■ ASSIGNED TASK
Write out the records again exactly and exclude the pictures.

■ MATERIAL FOR THE TASK
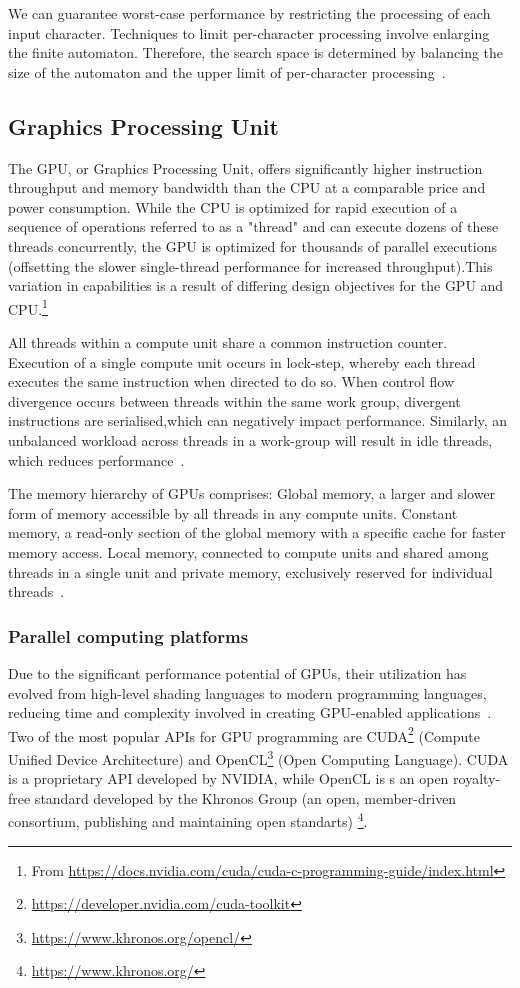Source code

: \documentclass[10pt,onecolumn,twoside,english,a4paper]{article}
\begin{document}
We can guarantee worst-case performance by restricting the processing of each input character. Techniques to limit per-character processing involve enlarging the finite automaton. Therefore, the search space is determined by balancing the size of the automaton and the upper limit of per-character processing~\cite{Nourian:DemystifyingFSA}.

\subsection{Graphics Processing Unit} \label{GPU}
The GPU, or Graphics Processing Unit, offers significantly higher instruction throughput and memory bandwidth than the CPU at a comparable price and power consumption.
While the CPU is optimized for rapid execution of a sequence of operations referred to as a "thread" and can execute dozens of these threads concurrently, the GPU is optimized for thousands of parallel executions (offsetting the slower single-thread performance for increased throughput).This variation in capabilities is a result of differing design objectives for the GPU and CPU.\footnote{From \url{https://docs.nvidia.com/cuda/cuda-c-programming-guide/index.html}}

All threads within a compute unit share a common instruction counter. Execution of a single compute unit occurs in lock-step, whereby each thread executes the same instruction when directed to do so. When control flow divergence occurs between threads within the same work group, divergent instructions are serialised,which can negatively impact performance.
Similarly, an unbalanced workload across threads in a work-group will result in idle threads, which reduces performance~\cite{yaneva2022gpuaccelerationFSA}.

The memory hierarchy of GPUs comprises: Global memory, a larger and slower form of memory accessible by all threads in any compute units. Constant memory, a read-only section of the global memory with a specific cache for faster memory access. Local memory, connected to compute units and shared among threads in a single unit and private memory, exclusively reserved for individual threads~\cite{yaneva2022gpuaccelerationFSA}.

\subsubsection{Parallel computing platforms} \label{Parallel computing platforms}
Due to the significant performance potential of GPUs, their  utilization has evolved from high-level shading languages to modern programming languages, reducing time and complexity involved in creating GPU-enabled applications~\cite{Asaduzzaman:Impact_CUDA_OpenCL}.
Two of the most popular APIs for GPU programming are CUDA\footnote{\url{https://developer.nvidia.com/cuda-toolkit}} (Compute Unified Device Architecture) and OpenCL\footnote{\url{https://www.khronos.org/opencl/}} (Open Computing Language). CUDA is a proprietary API developed by NVIDIA, while OpenCL is s an open royalty-free standard developed by the Khronos Group (an open, member-driven consortium, publishing and maintaining open standarts) \footnote{\url{https://www.khronos.org/}}.
\end{document}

■ EXPECTED OUTPUT
Source code

: \documentclass[10pt,onecolumn,twoside,english,a4paper]{article}
\begin{document}
We can guarantee worst-case performance by restricting the processing of each input character. Techniques to limit per-character processing involve enlarging the finite automaton. Therefore, the search space is determined by balancing the size of the automaton and the upper limit of per-character processing~\cite{Nourian:DemystifyingFSA}.

\subsection{Graphics Processing Unit} \label{GPU}
The GPU, or Graphics Processing Unit, offers significantly higher instruction throughput and memory bandwidth than the CPU at a comparable price and power consumption.
While the CPU is optimized for rapid execution of a sequence of operations referred to as a "thread" and can execute dozens of these threads concurrently, the GPU is optimized for thousands of parallel executions (offsetting the slower single-thread performance for increased throughput).This variation in capabilities is a result of differing design objectives for the GPU and CPU.\footnote{From \url{https://docs.nvidia.com/cuda/cuda-c-programming-guide/index.html}}

All threads within a compute unit share a common instruction counter. Execution of a single compute unit occurs in lock-step, whereby each thread executes the same instruction when directed to do so. When control flow divergence occurs between threads within the same work group, divergent instructions are serialised,which can negatively impact performance.
Similarly, an unbalanced workload across threads in a work-group will result in idle threads, which reduces performance~\cite{yaneva2022gpuaccelerationFSA}.

The memory hierarchy of GPUs comprises: Global memory, a larger and slower form of memory accessible by all threads in any compute units. Constant memory, a read-only section of the global memory with a specific cache for faster memory access. Local memory, connected to compute units and shared among threads in a single unit and private memory, exclusively reserved for individual threads~\cite{yaneva2022gpuaccelerationFSA}.

\subsubsection{Parallel computing platforms} \label{Parallel computing platforms}
Due to the significant performance potential of GPUs, their  utilization has evolved from high-level shading languages to modern programming languages, reducing time and complexity involved in creating GPU-enabled applications~\cite{Asaduzzaman:Impact_CUDA_OpenCL}.
Two of the most popular APIs for GPU programming are CUDA\footnote{\url{https://developer.nvidia.com/cuda-toolkit}} (Compute Unified Device Architecture) and OpenCL\footnote{\url{https://www.khronos.org/opencl/}} (Open Computing Language). CUDA is a proprietary API developed by NVIDIA, while OpenCL is s an open royalty-free standard developed by the Khronos Group (an open, member-driven consortium, publishing and maintaining open standarts) \footnote{\url{https://www.khronos.org/}}.
\end{document}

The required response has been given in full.